First prize of course must always be prevention – verify all claimed qualifications and work experience, accept nothing on trust. But if you do get caught out, our courts will help you if they can, as witnessed by a recent High Court case.
Held the Court (quoting from a well-known English case on fraud): “No court in this land will allow a person to keep an advantage which he has obtained by fraud. No judgment of a court, no order of a Minister, can be allowed to stand if it has been obtained by fraud. Fraud unravels everything.” (Emphasis added)
The employee, said the Court, “set out to deceive and wove his web accordingly. He achieved his goal. He has now become entangled in a web that he alone devised and cannot now be heard to complain of the consequences that must follow.”

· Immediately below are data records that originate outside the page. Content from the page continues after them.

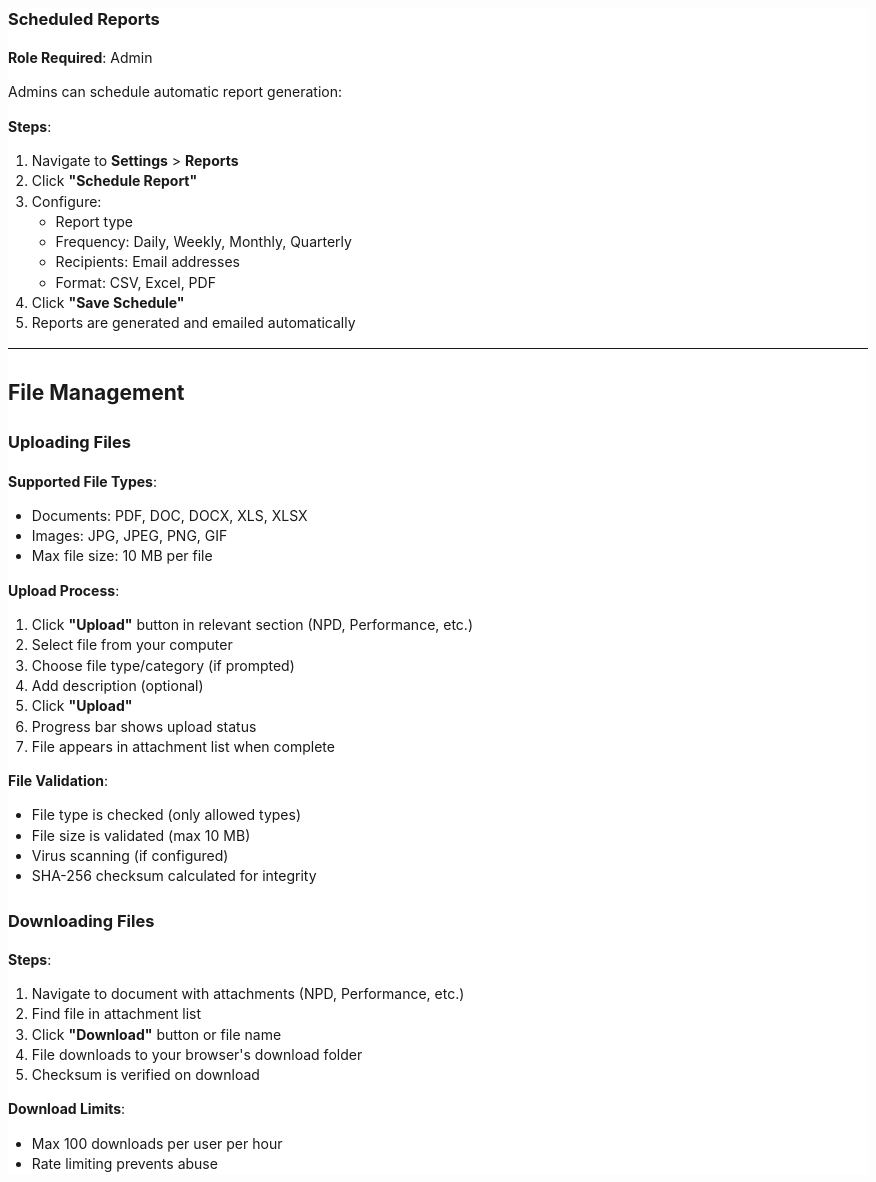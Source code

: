 ### Scheduled Reports

**Role Required**: Admin

Admins can schedule automatic report generation:

**Steps**:
1. Navigate to **Settings** > **Reports**
2. Click **"Schedule Report"**
3. Configure:
   - Report type
   - Frequency: Daily, Weekly, Monthly, Quarterly
   - Recipients: Email addresses
   - Format: CSV, Excel, PDF
4. Click **"Save Schedule"**
5. Reports are generated and emailed automatically

---

## File Management

### Uploading Files

**Supported File Types**:
- Documents: PDF, DOC, DOCX, XLS, XLSX
- Images: JPG, JPEG, PNG, GIF
- Max file size: 10 MB per file

**Upload Process**:
1. Click **"Upload"** button in relevant section (NPD, Performance, etc.)
2. Select file from your computer
3. Choose file type/category (if prompted)
4. Add description (optional)
5. Click **"Upload"**
6. Progress bar shows upload status
7. File appears in attachment list when complete

**File Validation**:
- File type is checked (only allowed types)
- File size is validated (max 10 MB)
- Virus scanning (if configured)
- SHA-256 checksum calculated for integrity

### Downloading Files

**Steps**:
1. Navigate to document with attachments (NPD, Performance, etc.)
2. Find file in attachment list
3. Click **"Download"** button or file name
4. File downloads to your browser's download folder
5. Checksum is verified on download

**Download Limits**:
- Max 100 downloads per user per hour
- Rate limiting prevents abuse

Not only must he now repay every cent of the R2,203,565.04 he earned through his fraud, plus interest, but his pension benefits (which are normally secure from creditor claims) can be used for the purpose. To rub a final dose of salt into his wounds, he must also pay legal costs on the punitive attorney and client scale – no doubt the Court’s findings as to his untruthfulness as a witness contributing to that result.
Disclaimer: The information provided herein should not be used or relied on as professional advice. No liability can be accepted for any errors or omissions nor for any loss or damage arising from reliance upon any information herein. Always contact your professional adviser for specific and detailed advice.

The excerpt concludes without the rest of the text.